Aksel clung tenaciously to the fife rail as he looked up with wonder, fear, and admiration for the two men, both of whom he’d gotten to know well on the long but relatively smooth-sailing voyage through the tropics. Then he was hit with a wall of icy water that wrenched him free of the rope he was clinging to. Gasping for air, clawing at the wood on the deck, he was picked up, turned upside down, and bounced toward the stern. He raised his arm and it hooked one of the shrouds, wrenching his shoulder, but he hung on, his other hand grasping his wrist. The wave passed, leaving him gasping. The mate shouted at him to get his ass forward to help a man wrestling with a sheet and he stumbled toward the bow.

He obtained the job because his father’s cousin knew someone at the firm that owned the ship and had lied about his age. When he was shown to the forepeak where he would sleep, he was appalled by the narrow bunks above and below him, with only about six inches of headroom. If the sailor above him farted, the one below him felt the wind. He spent the first few days in a ragged haze literally learning the ropes. He’d crawl into his bunk still wet and fall asleep instantly. At first, the food was fresh and good. Then it started to rot.

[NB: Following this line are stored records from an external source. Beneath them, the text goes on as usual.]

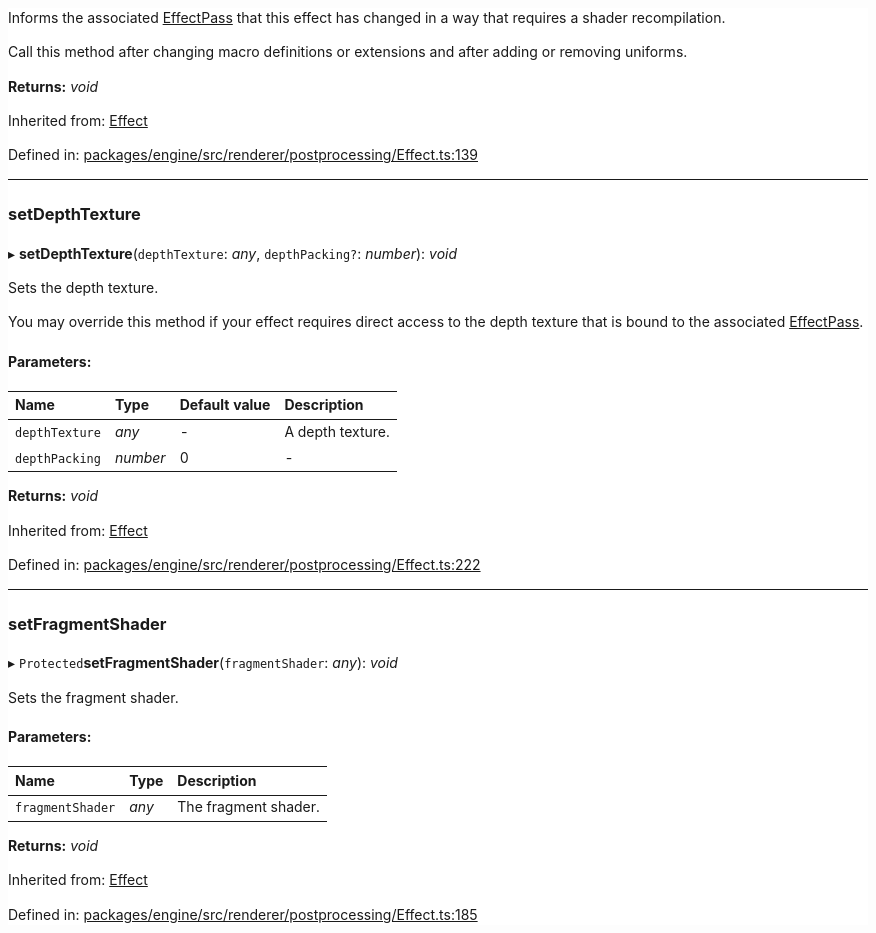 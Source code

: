 Informs the associated [EffectPass](renderer_postprocessing_passes_effectpass.effectpass.md) that this effect has changed in
a way that requires a shader recompilation.

Call this method after changing macro definitions or extensions and after
adding or removing uniforms.

**Returns:** *void*

Inherited from: [Effect](renderer_postprocessing_effect.effect.md)

Defined in: [packages/engine/src/renderer/postprocessing/Effect.ts:139](https://github.com/xr3ngine/xr3ngine/blob/716a06460/packages/engine/src/renderer/postprocessing/Effect.ts#L139)

___

### setDepthTexture

▸ **setDepthTexture**(`depthTexture`: *any*, `depthPacking?`: *number*): *void*

Sets the depth texture.

You may override this method if your effect requires direct access to the
depth texture that is bound to the associated [EffectPass](renderer_postprocessing_passes_effectpass.effectpass.md).

#### Parameters:

Name | Type | Default value | Description |
:------ | :------ | :------ | :------ |
`depthTexture` | *any* | - | A depth texture.   |
`depthPacking` | *number* | 0 | - |

**Returns:** *void*

Inherited from: [Effect](renderer_postprocessing_effect.effect.md)

Defined in: [packages/engine/src/renderer/postprocessing/Effect.ts:222](https://github.com/xr3ngine/xr3ngine/blob/716a06460/packages/engine/src/renderer/postprocessing/Effect.ts#L222)

___

### setFragmentShader

▸ `Protected`**setFragmentShader**(`fragmentShader`: *any*): *void*

Sets the fragment shader.

#### Parameters:

Name | Type | Description |
:------ | :------ | :------ |
`fragmentShader` | *any* | The fragment shader.    |

**Returns:** *void*

Inherited from: [Effect](renderer_postprocessing_effect.effect.md)

Defined in: [packages/engine/src/renderer/postprocessing/Effect.ts:185](https://github.com/xr3ngine/xr3ngine/blob/716a06460/packages/engine/src/renderer/postprocessing/Effect.ts#L185)
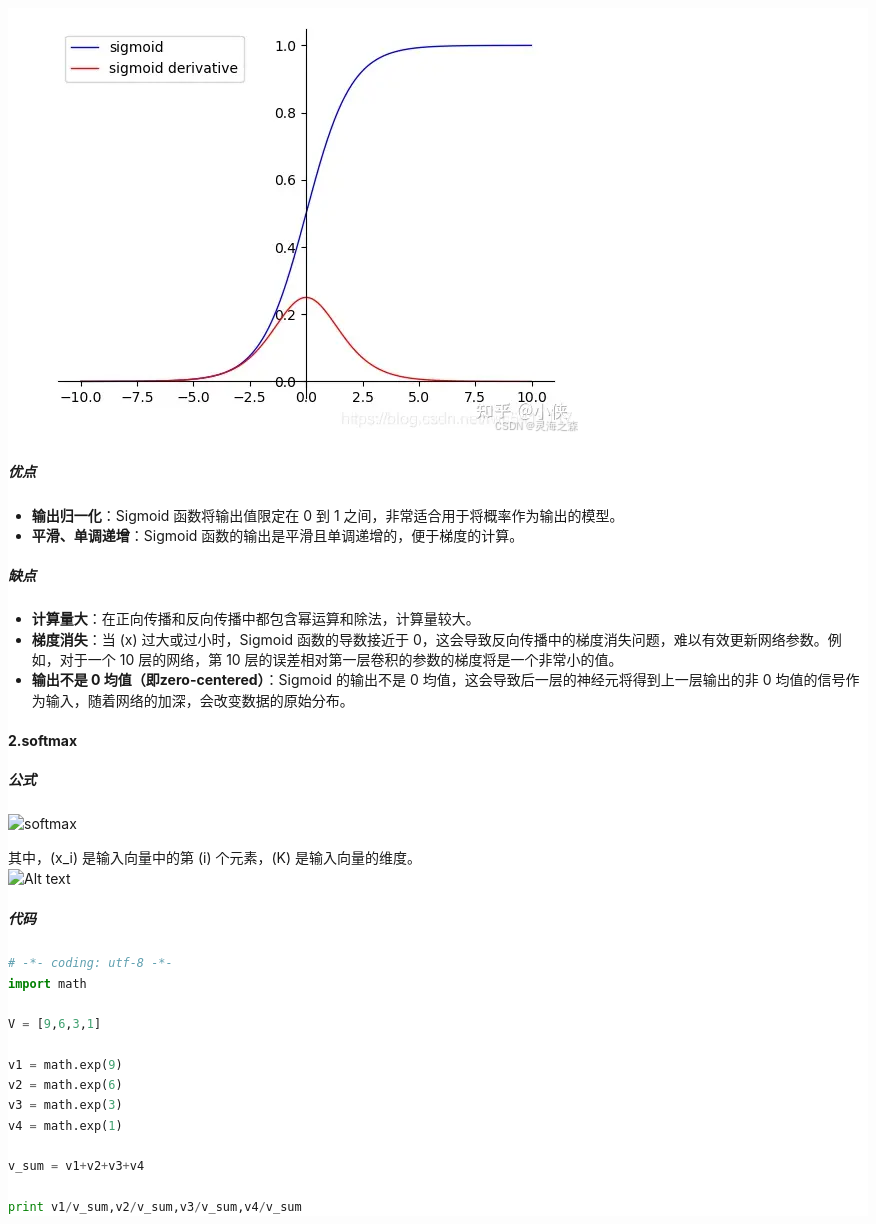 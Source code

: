 ![sigmoid](../_img/sigmoid_map.png)

##### 优点

*   **输出归一化**：Sigmoid 函数将输出值限定在 0 到 1 之间，非常适合用于将概率作为输出的模型。
*   **平滑、单调递增**：Sigmoid 函数的输出是平滑且单调递增的，便于梯度的计算。

##### 缺点

*   **计算量大**：在正向传播和反向传播中都包含幂运算和除法，计算量较大。
*   **梯度消失**：当 (x) 过大或过小时，Sigmoid 函数的导数接近于 0，这会导致反向传播中的梯度消失问题，难以有效更新网络参数。例如，对于一个 10 层的网络，第 10 层的误差相对第一层卷积的参数的梯度将是一个非常小的值。
*   **输出不是 0 均值（即zero-centered）**：Sigmoid 的输出不是 0 均值，这会导致后一层的神经元将得到上一层输出的非 0 均值的信号作为输入，随着网络的加深，会改变数据的原始分布。

#### 2.softmax

##### 公式

![softmax](softmax_fun.png)

其中，(x_i) 是输入向量中的第 (i) 个元素，(K) 是输入向量的维度。  
![Alt text](softmax_exm.png)

##### 代码

```python
# -*- coding: utf-8 -*-
import math
 
V = [9,6,3,1]
 
v1 = math.exp(9)
v2 = math.exp(6)
v3 = math.exp(3)
v4 = math.exp(1)
 
v_sum = v1+v2+v3+v4
 
print v1/v_sum,v2/v_sum,v3/v_sum,v4/v_sum
```

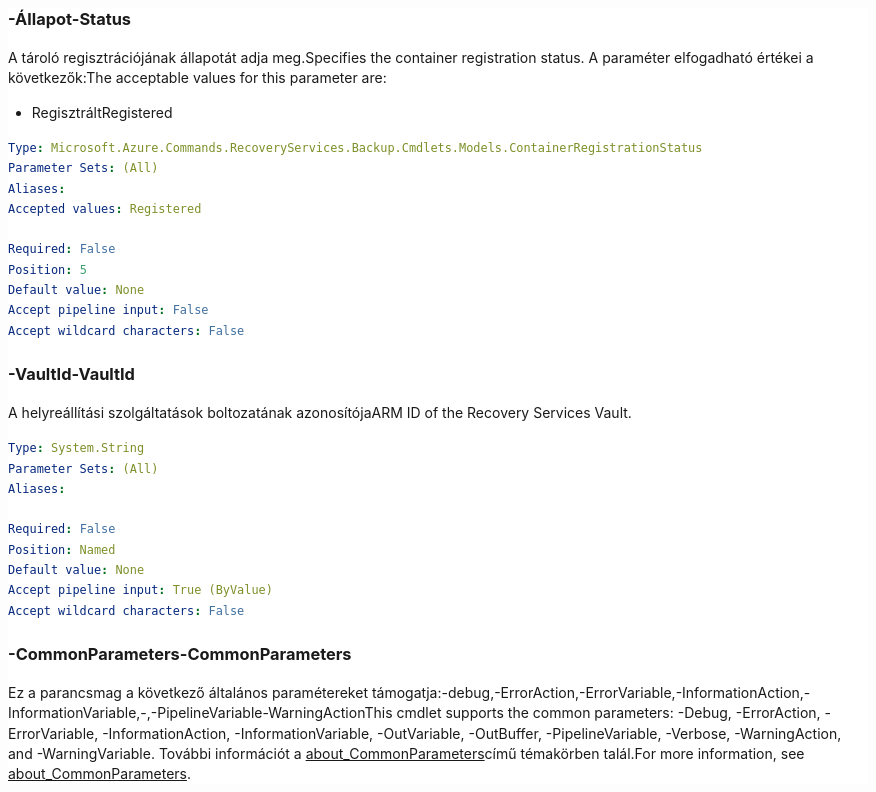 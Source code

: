 ### <span data-ttu-id="b9ce7-139">-Állapot</span><span class="sxs-lookup"><span data-stu-id="b9ce7-139">-Status</span></span>

<span data-ttu-id="b9ce7-140">A tároló regisztrációjának állapotát adja meg.</span><span class="sxs-lookup"><span data-stu-id="b9ce7-140">Specifies the container registration status.</span></span>
<span data-ttu-id="b9ce7-141">A paraméter elfogadható értékei a következők:</span><span class="sxs-lookup"><span data-stu-id="b9ce7-141">The acceptable values for this parameter are:</span></span>

- <span data-ttu-id="b9ce7-142">Regisztrált</span><span class="sxs-lookup"><span data-stu-id="b9ce7-142">Registered</span></span>

```yaml
Type: Microsoft.Azure.Commands.RecoveryServices.Backup.Cmdlets.Models.ContainerRegistrationStatus
Parameter Sets: (All)
Aliases:
Accepted values: Registered

Required: False
Position: 5
Default value: None
Accept pipeline input: False
Accept wildcard characters: False
```

### <span data-ttu-id="b9ce7-143">-VaultId</span><span class="sxs-lookup"><span data-stu-id="b9ce7-143">-VaultId</span></span>

<span data-ttu-id="b9ce7-144">A helyreállítási szolgáltatások boltozatának azonosítója</span><span class="sxs-lookup"><span data-stu-id="b9ce7-144">ARM ID of the Recovery Services Vault.</span></span>

```yaml
Type: System.String
Parameter Sets: (All)
Aliases:

Required: False
Position: Named
Default value: None
Accept pipeline input: True (ByValue)
Accept wildcard characters: False
```

### <span data-ttu-id="b9ce7-145">-CommonParameters</span><span class="sxs-lookup"><span data-stu-id="b9ce7-145">-CommonParameters</span></span>

<span data-ttu-id="b9ce7-146">Ez a parancsmag a következő általános paramétereket támogatja:-debug,-ErrorAction,-ErrorVariable,-InformationAction,-InformationVariable,-,-PipelineVariable-WarningAction</span><span class="sxs-lookup"><span data-stu-id="b9ce7-146">This cmdlet supports the common parameters: -Debug, -ErrorAction, -ErrorVariable, -InformationAction, -InformationVariable, -OutVariable, -OutBuffer, -PipelineVariable, -Verbose, -WarningAction, and -WarningVariable.</span></span> <span data-ttu-id="b9ce7-147">További információt a [about_CommonParameters](https://go.microsoft.com/fwlink/?LinkID=113216)című témakörben talál.</span><span class="sxs-lookup"><span data-stu-id="b9ce7-147">For more information, see [about_CommonParameters](https://go.microsoft.com/fwlink/?LinkID=113216).</span></span>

The meals turned to canned vegetables and meat and an obnoxious combination of lye-cured fish and oatmeal. He would shit the liquid remains of the rotten food, hanging his buttocks over the bow, wipe himself clean with cold seawater in the nearby bucket, and go back to work. But now, they faced this green-gray hell of howling wind and numbing water.

The small sail was set and immediately the ship came back to a more controlled heaving. One man started down just as a freakish blast of wind hit the ship from the side. The man above him lost his footing. The ship heeled over, forcing his body out away from the mast and he clung there, his feet flailing in the air. Then, like a piece of paper whisked from the window of a moving train, he was gone.

Two days later they headed north, the coast of Chile to their starboard, the winter seas, if not friendly, at least not totally hostile. Aksel was reeving storm-damaged rigging when the mate sat next to where he was working. He lit a pipe, puffing at it vigorously. The smoke whipped astern and shredded to invisibility before it even reached the wheel.

“I’ve been watching you,” the mate said. “You’re quick and you’ve got good sea legs for someone so young. How come?”

“I fished with my father ever since I can remember. Over by Karleby in Finland.” He gave the Swedish name for Kokkola.

“How old are you, anyway?”

Aksel thought quickly. What had his father’s cousin said? What could he get away with? He was big for his age, but the still-downy hair on his face might betray him. “Just turned seventeen, sir.”

The man grunted and puffed on his pipe, watching Aksel work. “I don’t believe you, nor do I care. I’m short a top man.”

Aksel took a deep breath and looked at the distant shoreline. “I know, sir. Bergerson.”

The mate nodded. “Bergerson. He was a good sailor.” He was silent for some time. Aksel continued working.

“You’d get a raise and move aft to the top man’s berth area.”

Aksel looked up at the mast swinging against the gray sky and gulped.

“Do I get the raise as soon as I start?”

The mate laughed. “Hell no. We pay you for what you can do not what you can learn. I’d guess you’ll be earning your keep soon enough, though.”

Aksel licked his lips, looking up again at the swinging mast, remembering how easily Bergerson had been swept away. Then he looked at the mate and said, “I’ll do it. Thank you.”